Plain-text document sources
*** Block opens ***

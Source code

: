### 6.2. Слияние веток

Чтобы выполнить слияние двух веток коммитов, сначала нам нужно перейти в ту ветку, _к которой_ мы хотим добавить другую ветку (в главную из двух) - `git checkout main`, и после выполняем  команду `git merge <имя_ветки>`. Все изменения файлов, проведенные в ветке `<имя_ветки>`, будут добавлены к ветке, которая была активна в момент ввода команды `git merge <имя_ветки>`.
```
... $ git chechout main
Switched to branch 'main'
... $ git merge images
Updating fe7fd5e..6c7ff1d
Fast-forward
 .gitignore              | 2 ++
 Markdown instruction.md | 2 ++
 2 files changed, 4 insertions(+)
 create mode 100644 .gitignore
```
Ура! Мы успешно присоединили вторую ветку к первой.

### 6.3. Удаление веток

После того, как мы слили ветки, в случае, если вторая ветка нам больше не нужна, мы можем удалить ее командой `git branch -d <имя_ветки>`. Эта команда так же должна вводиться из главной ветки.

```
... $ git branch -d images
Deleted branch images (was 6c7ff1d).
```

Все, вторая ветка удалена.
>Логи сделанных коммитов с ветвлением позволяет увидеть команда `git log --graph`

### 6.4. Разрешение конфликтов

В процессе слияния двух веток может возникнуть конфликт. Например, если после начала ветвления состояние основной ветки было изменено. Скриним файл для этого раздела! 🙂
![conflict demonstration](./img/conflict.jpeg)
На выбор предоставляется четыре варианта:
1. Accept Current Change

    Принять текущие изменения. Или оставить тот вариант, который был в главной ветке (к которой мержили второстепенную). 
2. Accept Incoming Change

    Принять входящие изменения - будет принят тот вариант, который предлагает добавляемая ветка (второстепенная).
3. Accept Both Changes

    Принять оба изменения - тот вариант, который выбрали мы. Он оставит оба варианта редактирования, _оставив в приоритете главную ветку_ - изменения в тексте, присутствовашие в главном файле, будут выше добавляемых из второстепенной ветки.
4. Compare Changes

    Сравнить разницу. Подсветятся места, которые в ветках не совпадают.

*** Block closes ***

Each line above, from the one that contains "Принять входящие изменения" to the last line of the records, should be repeated exactly. Leave out all others.

### Response below
    Принять входящие изменения - будет принят тот вариант, который предлагает добавляемая ветка (второстепенная).
3. Accept Both Changes

    Принять оба изменения - тот вариант, который выбрали мы. Он оставит оба варианта редактирования, _оставив в приоритете главную ветку_ - изменения в тексте, присутствовашие в главном файле, будут выше добавляемых из второстепенной ветки.
4. Compare Changes

    Сравнить разницу. Подсветятся места, которые в ветках не совпадают.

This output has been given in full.